• Task details: Please write out each entry exactly as it appears.

[Records drawn from a dataset]

►

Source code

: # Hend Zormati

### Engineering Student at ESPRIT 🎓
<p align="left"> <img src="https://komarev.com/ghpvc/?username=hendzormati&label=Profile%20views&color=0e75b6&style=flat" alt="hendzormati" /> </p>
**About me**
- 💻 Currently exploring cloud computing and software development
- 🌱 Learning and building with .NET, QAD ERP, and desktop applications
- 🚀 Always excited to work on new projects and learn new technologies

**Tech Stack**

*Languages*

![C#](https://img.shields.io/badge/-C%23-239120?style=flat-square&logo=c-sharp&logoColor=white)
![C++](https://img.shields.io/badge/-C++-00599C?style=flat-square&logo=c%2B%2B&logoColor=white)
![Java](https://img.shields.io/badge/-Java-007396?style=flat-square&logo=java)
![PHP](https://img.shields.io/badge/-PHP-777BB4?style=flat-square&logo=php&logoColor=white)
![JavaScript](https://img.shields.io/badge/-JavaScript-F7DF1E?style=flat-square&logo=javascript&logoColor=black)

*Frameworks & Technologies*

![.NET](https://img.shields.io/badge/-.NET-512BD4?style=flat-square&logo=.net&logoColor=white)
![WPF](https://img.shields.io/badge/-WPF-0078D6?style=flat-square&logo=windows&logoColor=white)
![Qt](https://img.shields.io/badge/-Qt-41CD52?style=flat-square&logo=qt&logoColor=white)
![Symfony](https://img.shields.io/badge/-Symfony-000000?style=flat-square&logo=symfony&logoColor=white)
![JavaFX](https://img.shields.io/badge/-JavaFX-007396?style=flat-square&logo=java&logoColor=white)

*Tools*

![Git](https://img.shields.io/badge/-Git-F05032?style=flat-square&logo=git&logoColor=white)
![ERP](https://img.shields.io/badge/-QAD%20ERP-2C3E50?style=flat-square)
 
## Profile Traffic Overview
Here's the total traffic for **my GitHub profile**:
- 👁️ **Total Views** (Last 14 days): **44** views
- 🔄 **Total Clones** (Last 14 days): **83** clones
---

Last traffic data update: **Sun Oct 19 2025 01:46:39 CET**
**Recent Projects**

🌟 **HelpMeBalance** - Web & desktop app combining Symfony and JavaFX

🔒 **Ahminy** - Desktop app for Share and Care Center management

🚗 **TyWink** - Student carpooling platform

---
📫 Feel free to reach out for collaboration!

◄

• Solution to this task:
Source code

: # Hend Zormati

### Engineering Student at ESPRIT 🎓
<p align="left"> <img src="https://komarev.com/ghpvc/?username=hendzormati&label=Profile%20views&color=0e75b6&style=flat" alt="hendzormati" /> </p>
**About me**
- 💻 Currently exploring cloud computing and software development
- 🌱 Learning and building with .NET, QAD ERP, and desktop applications
- 🚀 Always excited to work on new projects and learn new technologies

**Tech Stack**

*Languages*

![C#](https://img.shields.io/badge/-C%23-239120?style=flat-square&logo=c-sharp&logoColor=white)
![C++](https://img.shields.io/badge/-C++-00599C?style=flat-square&logo=c%2B%2B&logoColor=white)
![Java](https://img.shields.io/badge/-Java-007396?style=flat-square&logo=java)
![PHP](https://img.shields.io/badge/-PHP-777BB4?style=flat-square&logo=php&logoColor=white)
![JavaScript](https://img.shields.io/badge/-JavaScript-F7DF1E?style=flat-square&logo=javascript&logoColor=black)

*Frameworks & Technologies*

![.NET](https://img.shields.io/badge/-.NET-512BD4?style=flat-square&logo=.net&logoColor=white)
![WPF](https://img.shields.io/badge/-WPF-0078D6?style=flat-square&logo=windows&logoColor=white)
![Qt](https://img.shields.io/badge/-Qt-41CD52?style=flat-square&logo=qt&logoColor=white)
![Symfony](https://img.shields.io/badge/-Symfony-000000?style=flat-square&logo=symfony&logoColor=white)
![JavaFX](https://img.shields.io/badge/-JavaFX-007396?style=flat-square&logo=java&logoColor=white)

*Tools*

![Git](https://img.shields.io/badge/-Git-F05032?style=flat-square&logo=git&logoColor=white)
![ERP](https://img.shields.io/badge/-QAD%20ERP-2C3E50?style=flat-square)
 
## Profile Traffic Overview
Here's the total traffic for **my GitHub profile**:
- 👁️ **Total Views** (Last 14 days): **44** views
- 🔄 **Total Clones** (Last 14 days): **83** clones
---

Last traffic data update: **Sun Oct 19 2025 01:46:39 CET**
**Recent Projects**

🌟 **HelpMeBalance** - Web & desktop app combining Symfony and JavaFX

🔒 **Ahminy** - Desktop app for Share and Care Center management

🚗 **TyWink** - Student carpooling platform

---
📫 Feel free to reach out for collaboration!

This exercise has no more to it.